I am experiencing unexpected behavior with a database I am working with in BaseX 8.3.1. The database is a collection of information about trials in the late Roman Republic (see http://tlrr.blackmesatech.com/ for more information), and while the upper-level elements have only element content, most of the actual data values are mixed content.
I reloaded the data the other day, having run some cleanup processes on it to regularize the whitespace and make the XML source more readable. In one trial record, for example, the information about the defendant looks like this:
<defGrp> <defendant> <namelist> <person-entry> <person pid="pSulpicius58Ser.Galba" ix="2" form="Sulpicius (+58), Ser. Galba" >Ser. Sulpicius Galba (58)</person> cos. 144 spoke <i>pro se</i> (<i>ORF</i> 19.II, III)</person-entry> </namelist> </defendant> </defGrp>
(This says that the defendant in the case was one Servius Sulpicius Galba, whose biography is given as the 58th entry under "Galba" in the Pauly/Wissowa Reallexikon, that this man was consul in 144 BC, that he spoke on his own behalf, and that the extant fragments of his speech are printed in the collection Oratorum Romanorum Fragmenta (ORF) as items 19.II and 19.III.)
After a little research, I learned (I think) how to make the default settings for the database have the value CHOP = false (I call db:create($dbname,(),(), map{ "chop": false{}) to create the db), and also (redundantly, I hope) to specify CHOP = false as an option on the db:add() and db:replace() calls I am using to reload records in the database.
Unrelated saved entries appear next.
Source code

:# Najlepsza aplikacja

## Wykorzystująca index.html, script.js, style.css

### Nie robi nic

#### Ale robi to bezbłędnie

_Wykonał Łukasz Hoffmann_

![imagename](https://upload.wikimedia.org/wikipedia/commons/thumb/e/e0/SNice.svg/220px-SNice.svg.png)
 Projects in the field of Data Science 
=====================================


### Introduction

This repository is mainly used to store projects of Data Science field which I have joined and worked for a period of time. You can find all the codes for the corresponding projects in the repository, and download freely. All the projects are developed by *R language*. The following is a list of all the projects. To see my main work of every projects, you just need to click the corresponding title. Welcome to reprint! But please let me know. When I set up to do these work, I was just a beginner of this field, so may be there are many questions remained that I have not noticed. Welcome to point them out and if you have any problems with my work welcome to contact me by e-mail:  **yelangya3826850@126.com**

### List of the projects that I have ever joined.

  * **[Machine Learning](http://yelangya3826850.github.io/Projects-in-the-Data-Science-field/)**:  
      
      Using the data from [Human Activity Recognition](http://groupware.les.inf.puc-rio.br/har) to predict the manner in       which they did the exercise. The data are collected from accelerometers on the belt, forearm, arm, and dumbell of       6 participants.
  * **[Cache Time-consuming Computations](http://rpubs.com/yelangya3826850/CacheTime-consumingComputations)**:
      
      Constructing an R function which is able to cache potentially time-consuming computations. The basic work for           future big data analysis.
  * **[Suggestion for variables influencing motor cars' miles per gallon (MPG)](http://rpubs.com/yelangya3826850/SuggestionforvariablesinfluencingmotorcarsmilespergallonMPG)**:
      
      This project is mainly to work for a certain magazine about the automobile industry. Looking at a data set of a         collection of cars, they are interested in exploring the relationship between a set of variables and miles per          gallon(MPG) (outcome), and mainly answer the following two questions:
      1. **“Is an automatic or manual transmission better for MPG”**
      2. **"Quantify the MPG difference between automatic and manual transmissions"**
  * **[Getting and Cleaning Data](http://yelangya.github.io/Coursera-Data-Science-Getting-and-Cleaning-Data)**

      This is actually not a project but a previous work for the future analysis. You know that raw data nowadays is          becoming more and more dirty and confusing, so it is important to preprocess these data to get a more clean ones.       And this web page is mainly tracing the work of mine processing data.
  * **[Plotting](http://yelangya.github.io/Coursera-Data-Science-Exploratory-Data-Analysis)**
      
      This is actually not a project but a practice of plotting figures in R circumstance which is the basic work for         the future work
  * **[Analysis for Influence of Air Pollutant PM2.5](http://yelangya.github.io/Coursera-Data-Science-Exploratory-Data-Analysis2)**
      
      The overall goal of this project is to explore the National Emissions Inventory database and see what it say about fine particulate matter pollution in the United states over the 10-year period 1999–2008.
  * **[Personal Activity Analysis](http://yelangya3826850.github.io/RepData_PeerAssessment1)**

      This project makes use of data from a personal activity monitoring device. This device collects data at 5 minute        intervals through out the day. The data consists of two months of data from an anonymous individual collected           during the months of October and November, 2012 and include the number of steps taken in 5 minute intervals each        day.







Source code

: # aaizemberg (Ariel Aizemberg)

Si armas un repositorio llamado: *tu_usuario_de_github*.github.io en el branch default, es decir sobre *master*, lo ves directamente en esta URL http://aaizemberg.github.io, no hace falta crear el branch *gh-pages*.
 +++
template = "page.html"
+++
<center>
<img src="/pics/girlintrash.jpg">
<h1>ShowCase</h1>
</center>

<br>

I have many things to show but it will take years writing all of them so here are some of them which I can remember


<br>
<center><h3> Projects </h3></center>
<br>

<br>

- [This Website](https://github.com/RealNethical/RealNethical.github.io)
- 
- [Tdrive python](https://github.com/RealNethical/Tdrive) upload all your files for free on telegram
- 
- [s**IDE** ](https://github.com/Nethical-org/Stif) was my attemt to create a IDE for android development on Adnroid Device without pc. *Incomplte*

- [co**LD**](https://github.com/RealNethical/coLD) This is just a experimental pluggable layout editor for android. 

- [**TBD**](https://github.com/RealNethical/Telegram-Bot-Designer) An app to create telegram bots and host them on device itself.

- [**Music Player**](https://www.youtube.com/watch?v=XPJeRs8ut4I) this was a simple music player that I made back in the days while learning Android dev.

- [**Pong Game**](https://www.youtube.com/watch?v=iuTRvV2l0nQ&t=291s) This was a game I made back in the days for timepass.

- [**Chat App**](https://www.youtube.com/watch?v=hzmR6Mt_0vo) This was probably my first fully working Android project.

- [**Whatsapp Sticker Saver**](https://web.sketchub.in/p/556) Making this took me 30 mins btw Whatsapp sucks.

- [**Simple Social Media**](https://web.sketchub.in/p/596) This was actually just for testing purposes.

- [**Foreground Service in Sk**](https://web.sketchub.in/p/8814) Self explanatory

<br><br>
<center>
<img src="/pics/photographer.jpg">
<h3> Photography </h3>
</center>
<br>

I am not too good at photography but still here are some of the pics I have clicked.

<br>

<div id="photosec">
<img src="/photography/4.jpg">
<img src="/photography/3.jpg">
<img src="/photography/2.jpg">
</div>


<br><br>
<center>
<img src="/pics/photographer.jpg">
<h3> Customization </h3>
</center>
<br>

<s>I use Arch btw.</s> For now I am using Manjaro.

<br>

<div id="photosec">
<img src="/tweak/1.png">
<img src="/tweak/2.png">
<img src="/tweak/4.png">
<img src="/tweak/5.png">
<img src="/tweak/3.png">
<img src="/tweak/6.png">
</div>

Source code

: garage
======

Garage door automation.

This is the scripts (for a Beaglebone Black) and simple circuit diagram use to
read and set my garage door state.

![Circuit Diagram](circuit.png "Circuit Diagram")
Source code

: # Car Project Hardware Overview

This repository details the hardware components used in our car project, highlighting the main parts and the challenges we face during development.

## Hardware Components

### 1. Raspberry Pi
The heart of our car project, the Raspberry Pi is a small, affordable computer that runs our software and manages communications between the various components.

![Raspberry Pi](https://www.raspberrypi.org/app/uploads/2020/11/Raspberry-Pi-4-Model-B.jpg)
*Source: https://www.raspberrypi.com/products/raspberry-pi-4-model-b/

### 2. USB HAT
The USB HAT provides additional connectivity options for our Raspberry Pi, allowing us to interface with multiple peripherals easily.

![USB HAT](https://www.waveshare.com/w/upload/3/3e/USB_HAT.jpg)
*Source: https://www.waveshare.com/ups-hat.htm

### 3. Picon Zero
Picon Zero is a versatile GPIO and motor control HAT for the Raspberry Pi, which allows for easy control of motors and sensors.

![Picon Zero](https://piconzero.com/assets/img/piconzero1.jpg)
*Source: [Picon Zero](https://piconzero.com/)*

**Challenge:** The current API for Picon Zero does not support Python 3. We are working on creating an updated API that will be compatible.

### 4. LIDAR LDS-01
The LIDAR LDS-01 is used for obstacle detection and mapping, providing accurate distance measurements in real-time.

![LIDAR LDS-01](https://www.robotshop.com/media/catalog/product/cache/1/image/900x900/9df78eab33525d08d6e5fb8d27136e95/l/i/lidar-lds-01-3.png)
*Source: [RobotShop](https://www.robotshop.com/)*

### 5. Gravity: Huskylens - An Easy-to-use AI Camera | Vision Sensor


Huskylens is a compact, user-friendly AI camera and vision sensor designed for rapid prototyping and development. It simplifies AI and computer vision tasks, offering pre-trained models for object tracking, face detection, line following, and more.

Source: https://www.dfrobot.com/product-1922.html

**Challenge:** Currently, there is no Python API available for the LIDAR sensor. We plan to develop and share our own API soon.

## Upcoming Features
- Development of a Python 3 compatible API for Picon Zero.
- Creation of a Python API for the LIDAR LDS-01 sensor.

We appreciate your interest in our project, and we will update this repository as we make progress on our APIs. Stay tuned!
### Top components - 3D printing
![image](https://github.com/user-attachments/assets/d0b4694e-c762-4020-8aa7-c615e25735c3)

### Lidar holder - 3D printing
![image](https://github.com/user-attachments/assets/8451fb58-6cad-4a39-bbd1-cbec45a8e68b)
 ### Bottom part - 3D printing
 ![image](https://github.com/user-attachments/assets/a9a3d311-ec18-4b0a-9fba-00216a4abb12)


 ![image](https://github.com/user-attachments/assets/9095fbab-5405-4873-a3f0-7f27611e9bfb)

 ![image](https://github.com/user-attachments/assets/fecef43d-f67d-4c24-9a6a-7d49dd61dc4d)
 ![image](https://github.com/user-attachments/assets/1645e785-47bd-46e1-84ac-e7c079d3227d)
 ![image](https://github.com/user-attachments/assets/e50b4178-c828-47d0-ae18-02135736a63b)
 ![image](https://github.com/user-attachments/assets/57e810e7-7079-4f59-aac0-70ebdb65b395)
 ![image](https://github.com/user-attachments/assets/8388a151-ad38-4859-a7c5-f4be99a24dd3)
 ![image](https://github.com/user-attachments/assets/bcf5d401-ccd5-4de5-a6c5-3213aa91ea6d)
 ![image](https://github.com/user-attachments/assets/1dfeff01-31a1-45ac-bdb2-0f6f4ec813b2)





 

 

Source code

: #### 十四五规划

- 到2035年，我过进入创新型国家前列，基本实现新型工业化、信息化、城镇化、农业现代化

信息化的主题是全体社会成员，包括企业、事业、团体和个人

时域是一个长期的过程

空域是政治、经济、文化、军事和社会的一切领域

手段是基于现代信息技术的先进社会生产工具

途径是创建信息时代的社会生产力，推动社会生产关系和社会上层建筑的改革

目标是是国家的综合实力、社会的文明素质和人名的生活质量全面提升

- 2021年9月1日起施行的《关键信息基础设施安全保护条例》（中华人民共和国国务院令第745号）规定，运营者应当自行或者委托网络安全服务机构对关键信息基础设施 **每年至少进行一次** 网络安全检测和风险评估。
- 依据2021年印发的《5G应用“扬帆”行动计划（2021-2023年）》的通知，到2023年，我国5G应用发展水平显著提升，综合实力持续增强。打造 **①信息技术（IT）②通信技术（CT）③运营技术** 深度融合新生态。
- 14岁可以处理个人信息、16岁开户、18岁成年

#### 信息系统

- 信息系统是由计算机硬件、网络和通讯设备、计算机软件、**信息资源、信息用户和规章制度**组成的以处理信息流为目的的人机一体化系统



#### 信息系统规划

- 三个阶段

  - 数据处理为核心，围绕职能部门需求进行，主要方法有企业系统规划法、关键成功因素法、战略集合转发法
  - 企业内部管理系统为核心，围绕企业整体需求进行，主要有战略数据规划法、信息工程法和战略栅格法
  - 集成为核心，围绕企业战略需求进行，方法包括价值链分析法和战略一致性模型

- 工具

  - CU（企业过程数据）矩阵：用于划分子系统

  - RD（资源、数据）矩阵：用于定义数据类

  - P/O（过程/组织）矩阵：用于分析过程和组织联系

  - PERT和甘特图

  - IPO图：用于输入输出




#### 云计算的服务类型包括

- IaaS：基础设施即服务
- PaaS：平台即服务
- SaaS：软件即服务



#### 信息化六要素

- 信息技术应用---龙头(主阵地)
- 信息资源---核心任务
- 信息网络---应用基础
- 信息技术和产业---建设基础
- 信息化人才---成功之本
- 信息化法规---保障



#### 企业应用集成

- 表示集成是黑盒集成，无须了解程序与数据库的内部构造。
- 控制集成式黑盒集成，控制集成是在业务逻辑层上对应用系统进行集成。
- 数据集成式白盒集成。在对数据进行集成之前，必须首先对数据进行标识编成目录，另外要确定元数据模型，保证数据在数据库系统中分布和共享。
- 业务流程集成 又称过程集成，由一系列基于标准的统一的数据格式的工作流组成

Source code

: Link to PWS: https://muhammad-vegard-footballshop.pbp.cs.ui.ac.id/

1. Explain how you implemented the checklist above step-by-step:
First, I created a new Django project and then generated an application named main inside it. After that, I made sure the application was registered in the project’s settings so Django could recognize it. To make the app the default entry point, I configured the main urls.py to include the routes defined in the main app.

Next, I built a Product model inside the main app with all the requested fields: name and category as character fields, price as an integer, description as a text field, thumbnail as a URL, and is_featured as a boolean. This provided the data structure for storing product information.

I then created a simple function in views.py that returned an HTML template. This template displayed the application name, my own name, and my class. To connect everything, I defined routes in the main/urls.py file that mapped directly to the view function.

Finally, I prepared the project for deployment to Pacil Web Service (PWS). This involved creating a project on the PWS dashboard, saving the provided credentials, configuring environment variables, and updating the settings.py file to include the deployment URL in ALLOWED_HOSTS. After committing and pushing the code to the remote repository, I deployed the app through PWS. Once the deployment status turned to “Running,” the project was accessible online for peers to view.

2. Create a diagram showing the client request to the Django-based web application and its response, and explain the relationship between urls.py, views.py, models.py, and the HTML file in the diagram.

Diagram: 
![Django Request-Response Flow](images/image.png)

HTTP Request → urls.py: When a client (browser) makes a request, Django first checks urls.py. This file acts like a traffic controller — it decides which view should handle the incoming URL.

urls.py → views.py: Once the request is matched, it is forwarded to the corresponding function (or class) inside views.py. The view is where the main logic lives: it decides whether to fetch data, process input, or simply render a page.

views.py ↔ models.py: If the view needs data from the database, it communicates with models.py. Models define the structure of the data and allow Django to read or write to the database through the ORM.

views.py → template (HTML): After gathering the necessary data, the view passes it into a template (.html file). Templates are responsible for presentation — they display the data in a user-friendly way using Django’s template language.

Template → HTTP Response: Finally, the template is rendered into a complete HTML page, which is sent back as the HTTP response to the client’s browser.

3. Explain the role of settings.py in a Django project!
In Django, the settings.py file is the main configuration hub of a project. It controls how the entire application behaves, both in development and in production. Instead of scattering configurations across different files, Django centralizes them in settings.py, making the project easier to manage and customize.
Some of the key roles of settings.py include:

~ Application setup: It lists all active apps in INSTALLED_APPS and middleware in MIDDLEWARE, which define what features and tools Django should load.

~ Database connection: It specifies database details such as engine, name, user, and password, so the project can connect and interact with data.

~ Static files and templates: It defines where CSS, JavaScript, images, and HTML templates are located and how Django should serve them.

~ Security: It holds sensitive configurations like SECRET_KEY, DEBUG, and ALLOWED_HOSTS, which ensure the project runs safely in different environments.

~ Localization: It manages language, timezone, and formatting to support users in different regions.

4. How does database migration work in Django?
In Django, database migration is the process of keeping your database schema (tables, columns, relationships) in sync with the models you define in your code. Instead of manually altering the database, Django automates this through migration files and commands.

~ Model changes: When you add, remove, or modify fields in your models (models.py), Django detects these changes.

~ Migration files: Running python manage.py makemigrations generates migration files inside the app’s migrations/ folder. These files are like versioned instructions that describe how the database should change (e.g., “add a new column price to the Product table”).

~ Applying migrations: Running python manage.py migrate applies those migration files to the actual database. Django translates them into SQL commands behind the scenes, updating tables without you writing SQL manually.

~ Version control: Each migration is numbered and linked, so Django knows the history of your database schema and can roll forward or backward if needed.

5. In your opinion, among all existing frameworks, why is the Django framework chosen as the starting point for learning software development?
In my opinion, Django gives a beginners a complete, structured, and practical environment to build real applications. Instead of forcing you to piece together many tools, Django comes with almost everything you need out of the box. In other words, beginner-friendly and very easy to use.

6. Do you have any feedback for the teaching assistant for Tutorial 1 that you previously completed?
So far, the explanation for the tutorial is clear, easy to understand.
When the web front end retrieves the individual trial record whose defendant information is shown above, I get a result that looks essentially like what is shown above. When a different query retrieves just portions of the trial record, using the expression
<trial id="{$e/@id}" tlrr1="{$e/@tlrr1}" doc="{document-uri(root($e))}">{ $e/date, $e/ccGrp, $e/defGrp(: /defendant :), $e/ppGrp(: /prosecutor :), $e/partiesGrp, $e/advGrp }</trial>
the defendant information looks like this, according to both Safari and Opera:
<defGrp> <defendant> <namelist> <person-entry> <person pid="pSulpicius58Ser.Galba" ix="2" form="Sulpicius (+58), Ser. Galba">Ser. Sulpicius Galba (58)</person>cos. 144 spoke<i>pro se</i>(<i>ORF</i>19.II, III)</person-entry> </namelist> </defendant> </defGrp>
Note that within the person-entry element, the whitespace adjacent to the 'person' and 'i' elements has disappeared.
It looks almost as if some queries were stripping whitespace as part of the query, or as part of returning a result. To confuse me even further, dynamic queries using the dba application on the server return data with the whitespace chopped.
Is there something obvious I am overlooking or doing wrong?
Actually, I guess i have two questions: first, I'd like to figure out why BaseX is currently behaving as it does. And then I'd like to make it behave differently.
I realize now that the documents I just updated all had xml:space="preserve" on their root elements, because I couldn't make this work last time I tried, either. I would much much rather avoid resorting to that again, if I can, since it feels like a hack and it complicates processing of the data.
I will try to construct a minimum repeatable example that illustrates the problem, but I have not done so yet.
thanks for any help anyone on the list can provide,
Michael
On Jun 16, 2016, at 10:32 PM, C. M. Sperberg-McQueen wrote:
I am experiencing unexpected behavior with a database I am working with in BaseX 8.3.1. ...
I will try to construct a minimum repeatable example that illustrates the problem, but I have not done so yet.
One attempt to reduce things to the essentials is:
1. I've placed one input document at http://tlrr.blackmesatech.com/2016/06/ZAA.xml
2. Running curl http://tlrr.blackmesatech.com/2016/06/ZAA.xml | grep person shows whitespace in the data, as show in (A) below. As can be seen, I've added xml:space to one 'person-entry' element as an experiment.
3. Running the following updating query in the Queries interface in the database server produces a 'Query successful' method.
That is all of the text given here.